ビールとプリン体について、中野パーソナルジムから記事を配信。
この記事を読むことで、プリン体やアルコールとの向き合い方が整理でき、これまでより安心して食事やお酒を楽しめるようになります。
「ビール=プリン体」というイメージが強いですが、その正体と、なぜ痛風リスクと関連するのかを分かりやすく解説します。
ビールとプリン体の関係:飲み過ぎは痛風になる?

お酒好きな方にとって、プリン体と聞いて真っ先に思い浮かぶのはビールではないでしょうか。
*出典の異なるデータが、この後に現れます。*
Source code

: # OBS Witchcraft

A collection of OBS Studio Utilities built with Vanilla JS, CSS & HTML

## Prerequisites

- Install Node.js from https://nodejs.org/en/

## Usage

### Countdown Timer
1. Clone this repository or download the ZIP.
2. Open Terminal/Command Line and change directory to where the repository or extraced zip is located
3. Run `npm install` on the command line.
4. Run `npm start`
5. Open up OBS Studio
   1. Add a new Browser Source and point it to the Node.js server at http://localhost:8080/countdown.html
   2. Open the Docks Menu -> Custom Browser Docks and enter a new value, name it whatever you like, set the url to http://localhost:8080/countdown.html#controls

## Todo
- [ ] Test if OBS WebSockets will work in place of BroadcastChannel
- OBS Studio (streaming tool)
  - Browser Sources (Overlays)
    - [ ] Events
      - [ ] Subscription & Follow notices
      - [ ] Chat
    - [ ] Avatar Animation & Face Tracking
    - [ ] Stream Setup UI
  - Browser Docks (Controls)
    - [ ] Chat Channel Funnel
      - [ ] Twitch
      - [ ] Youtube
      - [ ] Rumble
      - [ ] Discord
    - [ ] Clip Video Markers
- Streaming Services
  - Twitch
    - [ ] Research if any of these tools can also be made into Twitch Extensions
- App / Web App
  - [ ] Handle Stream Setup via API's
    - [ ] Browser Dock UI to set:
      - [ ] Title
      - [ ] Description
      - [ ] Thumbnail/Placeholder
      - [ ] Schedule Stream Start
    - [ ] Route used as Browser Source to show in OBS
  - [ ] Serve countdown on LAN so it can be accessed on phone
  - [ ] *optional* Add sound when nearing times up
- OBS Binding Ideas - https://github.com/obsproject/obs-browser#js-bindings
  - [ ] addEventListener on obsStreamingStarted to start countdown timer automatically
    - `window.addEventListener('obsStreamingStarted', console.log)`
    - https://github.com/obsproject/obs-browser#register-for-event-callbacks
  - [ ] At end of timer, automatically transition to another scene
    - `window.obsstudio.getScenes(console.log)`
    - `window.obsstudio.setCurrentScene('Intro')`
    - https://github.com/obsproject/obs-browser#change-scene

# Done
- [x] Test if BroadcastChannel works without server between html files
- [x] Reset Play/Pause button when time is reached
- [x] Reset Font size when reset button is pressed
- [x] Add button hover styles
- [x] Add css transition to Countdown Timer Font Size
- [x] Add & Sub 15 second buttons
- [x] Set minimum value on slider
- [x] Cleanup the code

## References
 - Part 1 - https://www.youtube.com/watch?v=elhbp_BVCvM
実際、「ビールの飲み過ぎは痛風になる」というイメージは広く知られています。
ただし、文献やデータを確認すると、注意すべきポイントは「プリン体の量」だけではないことが分かります。
プリン体とは?食材別含有量の比較
プリン体は細胞の核(DNA・RNA)に含まれる成分で、体内で分解されると「尿酸」になります。
主な食材のプリン体含有量(100gあたり)の目安です。
- レバー:210〜300mg以上
- 一部魚介類:約137mg
- 肉類:約100mg前後
- ビール:約3.3〜6mg
数値だけを見ると、ビールに含まれるプリン体は食品と比較して多くはありません。
ただし、焼酎やウイスキーなどの蒸留酒はプリン体がほぼゼロとされています。そのため、痛風予防の観点では「ビールより蒸留酒」という考え方が一般的に紹介されています。
なぜアルコール自体が尿酸値を上げるのか
“高尿酸血症・痛風の治療ガイドラインでは、アルコール摂取は尿酸値を上昇させる要因とされ、節酒が推奨されています。”
アルコールは体内で分解される過程で、
・尿酸の産生を促進する
・尿酸の排泄を抑制する
という作用が確認されています。
そのため、飲酒量が増えるほど高尿酸血症(尿酸値7.0mg/dl以上)のリスクが上昇し、痛風発作につながりやすくなると報告されています。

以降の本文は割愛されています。